Yields on the 10-year government bonds have fallen to their lowest since demonetisation, a movement sharp enough to leave their corporate bond counterparts far behind.
The 10-year bond yield closed at 6.33 per cent on Tuesday, the lowest since December 6, 2016. The bond yields had plummeted in 2016 due to huge liquidity in the banking system after the government demonetised high-value currency.
The five-year government bonds also closed near the same level, at 6.35 per cent. The spread between the government bond and equivalent maturity private bonds, however, has widened as corporate bond yields have not fallen as sharply as G-secs.
The fall in G-sec yields has been made possible due to aggressive bond purchases by the central bank, which was not available for the corporate bonds. So, even as the RBI has reduced rates three times since February by 25 basis points (bps) each, corporate bond yields also fell, but not as much as yields on the government bonds.
Where the spreads (the difference between G-sec and corporate yields) used to be 60-70 bps, or even 100 bps in times of stress, have widened to about 130 bps for bonds of top-rated public sector companies. For private sector bonds, though, the situation is even more complicated. The spreads there have widened 130-140 bps for top-rated papers and are refusing to come down.
According to a report by CARE Ratings, the weighted average yield of corporate bonds was at 8.28 per cent in June. This is way better than 9.91 per cent of the weighted average yield in September last year, when the corporate bond market nearly froze for non-banking financial companies (NBFC) after the IL&FS default and the hammering of stocks of housing finance companies.
“AAA-rated NBFCs and non-NBFCs witnessed higher borrowing costs in the bond market relative to banks. The cost of borrowings for HFCs and AIFs (alternative investment funds) was 21 bps and 35 bps lower in the corporate bond market. While it was 40 bps and 21 bps higher for NBFCs and non-NBFCs,” CARE said analysing the June data.

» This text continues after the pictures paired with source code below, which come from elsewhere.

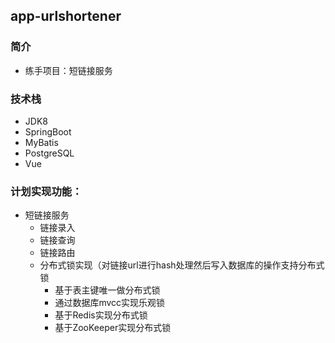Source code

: 
## app-urlshortener

### 简介

- 练手项目：短链接服务

### 技术栈

- JDK8
- SpringBoot
- MyBatis
- PostgreSQL
- Vue

### 计划实现功能：

- 短链接服务
  - 链接录入
  - 链接查询
  - 链接路由
  - 分布式锁实现（对链接url进行hash处理然后写入数据库的操作支持分布式锁
     - 基于表主键唯一做分布式锁
     - 通过数据库mvcc实现乐观锁
     - 基于Redis实现分布式锁
     - 基于ZooKeeper实现分布式锁
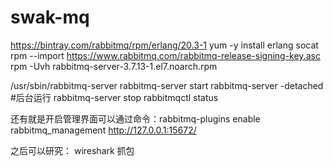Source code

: # swak-mq
https://bintray.com/rabbitmq/rpm/erlang/20.3-1
yum -y install erlang socat
rpm --import https://www.rabbitmq.com/rabbitmq-release-signing-key.asc
rpm -Uvh rabbitmq-server-3.7.13-1.el7.noarch.rpm

/usr/sbin/rabbitmq-server
rabbitmq-server start
rabbitmq-server -detached #后台运行
rabbitmq-server stop
rabbitmqctl status

还有就是开启管理界面可以通过命令：rabbitmq-plugins enable rabbitmq_management
http://127.0.0.1:15672/


之后可以研究：
wireshark 抓包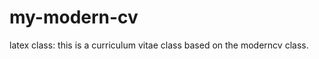my-modern-cv
============

latex class: this is a curriculum vitae class based on the moderncv class.
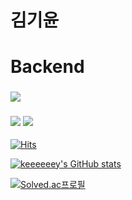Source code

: # 김기윤

# Backend
### <img src="https://img.shields.io/badge/Java-007396?style=flat-square&logo=Java&logoColor=007396" style="max-width:100%"/>
### <img src="https://img.shields.io/badge/Spring-6DB33F?style=flat-square&logo=Spring&logoColor=FFF" style="max-width:100%"/> <img src="https://img.shields.io/badge/Spring Boot-6DB33F?style=flat-square&logo=Spring Boot&logoColor=FFF" style="max-width:100%"/>

[![Hits](https://hits.seeyoufarm.com/api/count/incr/badge.svg?url=https%3A%2F%2Fgithub.com%2Fkeeeeeey&count_bg=%2379C83D&title_bg=%23555555&icon=&icon_color=%23E7E7E7&title=hits&edge_flat=false)](https://hits.seeyoufarm.com)

[![keeeeeey's GitHub stats](https://github-readme-stats.vercel.app/api?username=keeeeeey)](https://github.com/anuraghazra/github-readme-stats)

[![Solved.ac프로필](http://mazassumnida.wtf/api/v2/generate_badge?boj=sseioul)](https://solved.ac/sseioul)
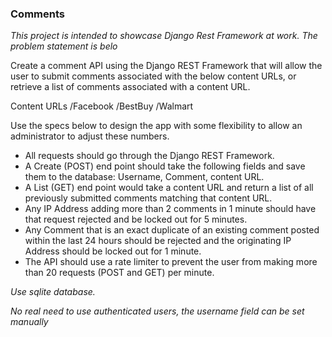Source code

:### Comments ###


_This project is intended to showcase Django Rest Framework at work. The problem statement is belo_


Create a comment API using the Django REST Framework that will allow the user to submit comments associated with the below content URLs, or retrieve a list of comments associated with a content URL.

Content URLs
/Facebook
/BestBuy
/Walmart

Use the specs below to design the app with some flexibility to allow an administrator to adjust these numbers.

* All requests should go through the Django REST Framework.
* A Create (POST) end point should take the following fields and save them to the database: Username, Comment, content URL.
* A List (GET) end point would take a content URL and return a list of all previously submitted comments matching that content URL.
* Any IP Address adding more than 2 comments in 1 minute should have that request rejected and be locked out for 5 minutes.
* Any Comment that is an exact duplicate of an existing comment posted within the last 24 hours should be rejected and the originating IP Address should be locked out for 1 minute.
* The API should use a rate limiter to prevent the user from making more than 20 requests (POST and GET) per minute.

*Use sqlite database.*

*No real need to use authenticated users, the username field can be set manually*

The mutual funds are not buying the bonds much after the IL&FS and DHFL Ltd fiasco, and the market is largely left to banks and pension and provident fund players.
“The pension and provident funds have a mandate to generate returns of 8 per cent plus, which is possible if they invest in highly rated, and also high yielding corporate bonds. In the absence of enough investors, these institutions can technically set the floor through their investment patterns,” said Soumyajit Niyogi, associate director at India Ratings and Research.
But the lack of demand for corporate bonds are quite natural.
“When AAA-rated papers get junk rating in a matter of weeks, the market sentiment would be shaken,” said Ashutosh Khajuria, executive director and CFO of Federal Bank.
According to chief economist of a large bank, the difference between the repo rate and G-sec 10-year yields historically has been 100 bps. Right now the difference is about 60 bps. This shows the policy rate has more room to fall, as the market is factoring in more rate cuts.